Annapurna Vancheswaran, senior director of TERI, rued lack of participation of corporate sector in the dialogue.

Published: 08th December 2018 05:19 AM  |   Last Updated: 08th December 2018 07:41 AM   |  A+A-

Image of Bay of Bengal for representational purpose only

Express News Service

CHENNAI: Has Bay of Bengal’s atmospheric capacity been reduced due to pollution? A National Institute of Oceanography scientist VVSS Sarma says the associated recent increase in sulphate and nitrogen aerosol loadings over North West Bay of Bengal from the Indo-Gangetic Plain and Southeast Asia during winter and spring may be mainly responsible for the increased acidity in recent years. 

“Thus, this region, which was previously considered to be a significant sink for atmospheric CO2, (Carbon dioxide) now seems to have become a source of CO2 to the atmosphere,” he warns. He says these changes will have significant impact on ecosystem in this sensitive region, which requires more careful evaluation in future studies. Sarma made this observation during Chennai Regional Dialogue on ‘Clean Oceans’ which is a precursor to World Sustainable Development Summit from February 11-13 at India Habitat Centre, Delhi.

The regional dialogue, hosted by The Energy Research Institute (TERI) and National Centre for Coastal Research (NCCR) on Friday also highlighted how 32 per cent of plastics which fail to get collected and dumped in landfills, is making its way to coastal waters and marine ecosystems.GVM Gupta, scientist, Centre for Marine Living Resources and Ecology, during the dialogue suggested a total ban on plastics, including biodegradable ones. He also highlighted how the ocean is being vulnerable to oil pollution. “We are undertaking the mapping and fingerprinting of tar balls which have been found in Mangalore coast due to pollution from Bombay High,” he said.

Annapurna Vancheswaran, senior director of TERI, rued lack of participation of the corporate sector in the dialogue. Yugraj Singh Yadav, director, Bay of Bengal Programme said a strategic action programme for the Bay of Bengal will be launched in mid 2019. The sessions highlighted that 80 per cent of marine litter originates from land-based sources.

One of the key contributors to oceanic pollution is the use and disposal of packaging material, such as plastics, cans, and other non-biodegradable material. There were discussions on the need to improve waste collection transportation and processing infrastructure, implementation, monitoring and enforcing litter ban and use of bio-based and bio-degradable plastics. 

K Somasunder, Scientist –G, Ministry of Earth Sciences, said, “Coordination and cooperation is required amongst local and global organisations to combat oceanic pollution. There is a need to increase the participation of multiple stakeholders to address this issue.”
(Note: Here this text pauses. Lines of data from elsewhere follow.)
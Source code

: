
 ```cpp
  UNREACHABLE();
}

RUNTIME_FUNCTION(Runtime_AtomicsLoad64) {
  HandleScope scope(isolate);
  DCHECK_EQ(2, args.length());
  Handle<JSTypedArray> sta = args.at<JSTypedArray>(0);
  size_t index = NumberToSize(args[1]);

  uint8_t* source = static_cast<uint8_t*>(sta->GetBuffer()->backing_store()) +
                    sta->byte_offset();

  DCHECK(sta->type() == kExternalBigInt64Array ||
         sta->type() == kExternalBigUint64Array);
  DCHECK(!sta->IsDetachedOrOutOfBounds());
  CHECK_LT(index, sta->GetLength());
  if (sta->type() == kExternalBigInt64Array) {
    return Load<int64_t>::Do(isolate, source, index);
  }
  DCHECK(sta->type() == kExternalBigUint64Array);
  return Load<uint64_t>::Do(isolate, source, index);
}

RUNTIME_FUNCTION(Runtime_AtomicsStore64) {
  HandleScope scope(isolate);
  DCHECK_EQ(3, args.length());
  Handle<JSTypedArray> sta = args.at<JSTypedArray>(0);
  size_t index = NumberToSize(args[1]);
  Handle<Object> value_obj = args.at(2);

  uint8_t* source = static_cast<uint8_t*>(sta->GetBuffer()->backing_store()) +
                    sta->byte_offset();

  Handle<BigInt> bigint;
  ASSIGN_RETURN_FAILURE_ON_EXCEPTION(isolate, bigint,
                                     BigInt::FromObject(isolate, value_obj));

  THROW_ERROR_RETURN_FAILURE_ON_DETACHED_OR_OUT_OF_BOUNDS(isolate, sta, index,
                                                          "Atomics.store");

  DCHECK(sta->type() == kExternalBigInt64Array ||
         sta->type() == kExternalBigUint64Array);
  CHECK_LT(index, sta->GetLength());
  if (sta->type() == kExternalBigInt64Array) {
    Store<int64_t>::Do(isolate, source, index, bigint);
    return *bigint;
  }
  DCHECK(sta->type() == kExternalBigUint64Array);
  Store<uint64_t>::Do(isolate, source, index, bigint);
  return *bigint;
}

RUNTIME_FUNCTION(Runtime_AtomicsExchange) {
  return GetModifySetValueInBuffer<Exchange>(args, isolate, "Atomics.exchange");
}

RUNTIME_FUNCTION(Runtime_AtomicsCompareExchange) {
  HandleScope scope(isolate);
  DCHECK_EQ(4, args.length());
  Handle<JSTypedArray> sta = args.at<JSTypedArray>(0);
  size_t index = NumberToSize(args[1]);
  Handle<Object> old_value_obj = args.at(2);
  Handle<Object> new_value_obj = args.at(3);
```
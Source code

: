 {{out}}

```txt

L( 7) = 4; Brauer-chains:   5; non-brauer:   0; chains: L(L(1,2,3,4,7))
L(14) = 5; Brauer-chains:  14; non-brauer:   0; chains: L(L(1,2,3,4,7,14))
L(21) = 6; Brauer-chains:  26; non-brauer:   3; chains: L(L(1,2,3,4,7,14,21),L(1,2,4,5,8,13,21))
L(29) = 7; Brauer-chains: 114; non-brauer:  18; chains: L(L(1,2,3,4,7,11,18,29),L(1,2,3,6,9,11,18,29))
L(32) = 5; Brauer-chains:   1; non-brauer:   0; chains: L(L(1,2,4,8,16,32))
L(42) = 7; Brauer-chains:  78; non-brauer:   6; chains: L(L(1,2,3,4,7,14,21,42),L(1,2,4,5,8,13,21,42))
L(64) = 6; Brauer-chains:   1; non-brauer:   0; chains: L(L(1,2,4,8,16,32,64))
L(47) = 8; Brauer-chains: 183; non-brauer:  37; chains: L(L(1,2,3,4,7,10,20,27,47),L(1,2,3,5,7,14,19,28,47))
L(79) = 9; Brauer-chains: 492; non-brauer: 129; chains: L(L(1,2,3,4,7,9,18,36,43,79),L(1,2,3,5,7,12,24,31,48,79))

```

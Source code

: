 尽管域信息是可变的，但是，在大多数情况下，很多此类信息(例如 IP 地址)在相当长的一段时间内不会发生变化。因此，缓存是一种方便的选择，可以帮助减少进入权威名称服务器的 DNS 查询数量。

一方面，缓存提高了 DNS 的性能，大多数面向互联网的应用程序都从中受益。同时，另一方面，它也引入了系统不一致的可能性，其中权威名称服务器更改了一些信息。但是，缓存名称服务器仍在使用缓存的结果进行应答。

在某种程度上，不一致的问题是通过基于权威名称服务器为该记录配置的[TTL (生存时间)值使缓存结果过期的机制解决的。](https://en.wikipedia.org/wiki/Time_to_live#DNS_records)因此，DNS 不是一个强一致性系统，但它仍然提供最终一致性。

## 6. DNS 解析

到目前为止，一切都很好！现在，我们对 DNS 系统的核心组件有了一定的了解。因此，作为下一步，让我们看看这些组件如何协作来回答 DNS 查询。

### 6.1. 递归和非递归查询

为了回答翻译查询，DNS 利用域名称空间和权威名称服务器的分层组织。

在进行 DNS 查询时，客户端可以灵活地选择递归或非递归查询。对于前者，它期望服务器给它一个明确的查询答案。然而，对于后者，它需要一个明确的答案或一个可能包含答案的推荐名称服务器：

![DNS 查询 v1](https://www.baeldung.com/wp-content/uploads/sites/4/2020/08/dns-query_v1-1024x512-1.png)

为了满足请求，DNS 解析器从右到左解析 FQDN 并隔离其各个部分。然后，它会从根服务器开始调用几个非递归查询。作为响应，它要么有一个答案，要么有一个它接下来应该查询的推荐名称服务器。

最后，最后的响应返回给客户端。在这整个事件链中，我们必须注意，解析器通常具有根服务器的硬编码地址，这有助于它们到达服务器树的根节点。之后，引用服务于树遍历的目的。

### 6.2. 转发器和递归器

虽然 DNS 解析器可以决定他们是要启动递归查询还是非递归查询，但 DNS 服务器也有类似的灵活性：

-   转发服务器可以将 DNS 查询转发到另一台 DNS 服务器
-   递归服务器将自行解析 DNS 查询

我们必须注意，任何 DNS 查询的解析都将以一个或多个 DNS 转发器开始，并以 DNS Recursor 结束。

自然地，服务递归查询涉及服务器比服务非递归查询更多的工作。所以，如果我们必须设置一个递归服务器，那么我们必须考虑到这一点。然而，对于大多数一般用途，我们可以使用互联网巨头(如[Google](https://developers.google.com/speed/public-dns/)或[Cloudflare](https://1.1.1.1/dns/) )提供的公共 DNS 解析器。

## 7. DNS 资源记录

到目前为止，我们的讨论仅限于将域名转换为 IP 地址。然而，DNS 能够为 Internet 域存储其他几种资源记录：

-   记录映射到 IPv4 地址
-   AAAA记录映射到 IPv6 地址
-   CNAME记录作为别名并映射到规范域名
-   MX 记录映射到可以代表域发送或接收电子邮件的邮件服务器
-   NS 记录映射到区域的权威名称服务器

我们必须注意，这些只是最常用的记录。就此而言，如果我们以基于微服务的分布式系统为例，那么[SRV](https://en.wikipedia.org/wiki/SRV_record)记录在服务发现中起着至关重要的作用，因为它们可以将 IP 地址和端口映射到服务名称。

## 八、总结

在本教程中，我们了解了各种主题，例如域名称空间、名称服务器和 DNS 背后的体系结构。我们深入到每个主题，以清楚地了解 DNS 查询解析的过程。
During the discussions, it was highlighted that EU countries were exporting majority of the waste into Asian countries with an attempt to recycle it. With China banning import of waste, the waste now lands in countries with weaker environmental controls leading to dumping of plastic into oceans. Thus, the speakers stressed that the European Union should treat waste by incineration rather than transporting it to Asia.

Plastic consumption
According to the concept note, plastic consumption per capita in India at 11 kg is much lower than global average consumption of 28kg. The cumulative consumption is higher than comparable economies.